Record extracts:
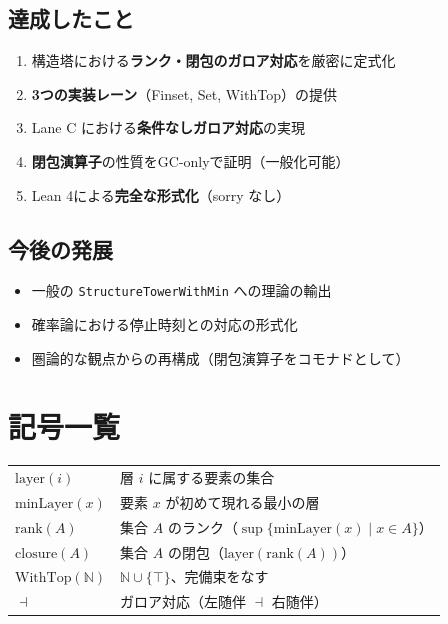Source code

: \documentclass[a4paper,11pt]{ltjsarticle}
\theoremstyle{definition}
\newcommand{\N}{\mathbb{N}}
\newcommand{\layer}{\mathrm{layer}}
\newcommand{\rank}{\mathrm{rank}}
\newcommand{\closure}{\mathrm{closure}}
\newcommand{\minLayer}{\mathrm{minLayer}}
\newcommand{\WithTop}{\mathrm{WithTop}}
\begin{document}
\subsection{達成したこと}

\begin{enumerate}
  \item 構造塔における\textbf{ランク・閉包のガロア対応}を厳密に定式化
  \item \textbf{3つの実装レーン}（Finset, Set, WithTop）の提供
  \item Lane C における\textbf{条件なしガロア対応}の実現
  \item \textbf{閉包演算子}の性質をGC-onlyで証明（一般化可能）
  \item Lean 4による\textbf{完全な形式化}（sorry なし）
\end{enumerate}

\subsection{今後の発展}

\begin{itemize}
  \item 一般の \texttt{StructureTowerWithMin} への理論の輸出
  \item 確率論における停止時刻との対応の形式化
  \item 圏論的な観点からの再構成（閉包演算子をコモナドとして）
\end{itemize}

\appendix
\section{記号一覧}

\begin{tabular}{ll}
$\layer(i)$ & 層 $i$ に属する要素の集合 \\
$\minLayer(x)$ & 要素 $x$ が初めて現れる最小の層 \\
$\rank(A)$ & 集合 $A$ のランク（$\sup \{\minLayer(x) \mid x \in A\}$）\\
$\closure(A)$ & 集合 $A$ の閉包（$\layer(\rank(A))$）\\
$\WithTop(\N)$ & $\N \cup \{\top\}$、完備束をなす \\
$\dashv$ & ガロア対応（左随伴 $\dashv$ 右随伴）\\
\end{tabular}
\end{document}
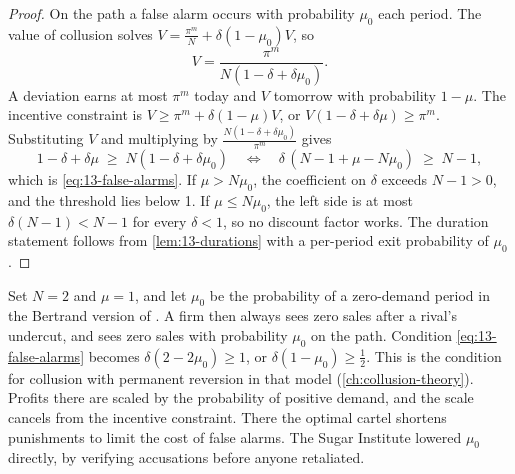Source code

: \begin{proof}
On the path a false alarm occurs with probability $\mu_0$ each period. The value of collusion solves
$V = \frac{\pi^m}{N} + \delta(1 - \mu_0)V$, so
\begin{equation*}
  V = \frac{\pi^m}{N\left(1 - \delta + \delta\mu_0\right)} .
\end{equation*}
A deviation earns at most $\pi^m$ today and $V$ tomorrow with probability $1 - \mu$. The incentive constraint is
$V \ge \pi^m + \delta(1 - \mu)V$, or $V(1 - \delta + \delta\mu) \ge \pi^m$. Substituting $V$ and multiplying by
$\frac{N(1 - \delta + \delta\mu_0)}{\pi^m}$ gives
\begin{equation*}
  1 - \delta + \delta\mu \;\ge\; N\left(1 - \delta + \delta\mu_0\right)
  \quad\Longleftrightarrow\quad
  \delta\,(N - 1 + \mu - N\mu_0) \;\ge\; N - 1 ,
\end{equation*}
which is \eqref{eq:13-false-alarms}. If $\mu > N\mu_0$, the coefficient on $\delta$ exceeds $N - 1 > 0$, and the
threshold lies below 1. If $\mu \le N\mu_0$, the left side is at most $\delta(N-1) < N - 1$ for every
$\delta < 1$, so no discount factor works. The duration statement follows from \cref{lem:13-durations} with a
per-period exit probability of $\mu_0$.
\end{proof}

\begin{remark}\label{rem:13-gp-nesting}
Set $N = 2$ and $\mu = 1$, and let $\mu_0$ be the probability of a zero-demand period in the Bertrand version of
\citet{GreenPorter1984}. A firm then always sees zero sales after a rival's undercut, and sees zero sales with
probability $\mu_0$ on the path. Condition \eqref{eq:13-false-alarms} becomes $\delta(2 - 2\mu_0) \ge 1$, or
$\delta(1 - \mu_0) \ge \frac{1}{2}$. This is the condition for collusion with permanent reversion in that model
(\cref{ch:collusion-theory}). Profits there are scaled by the probability of positive demand, and the scale
cancels from the incentive constraint. There the optimal cartel shortens punishments to limit the cost of false alarms. The
Sugar Institute lowered $\mu_0$ directly, by verifying accusations before anyone retaliated.
\end{remark}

Problem: All lines that hold the word "mathrm" should be copied from the data.

Response to the exercise:
\newcommand{\layer}{\mathrm{layer}}
\newcommand{\rank}{\mathrm{rank}}
\newcommand{\closure}{\mathrm{closure}}
\newcommand{\minLayer}{\mathrm{minLayer}}
\newcommand{\WithTop}{\mathrm{WithTop}}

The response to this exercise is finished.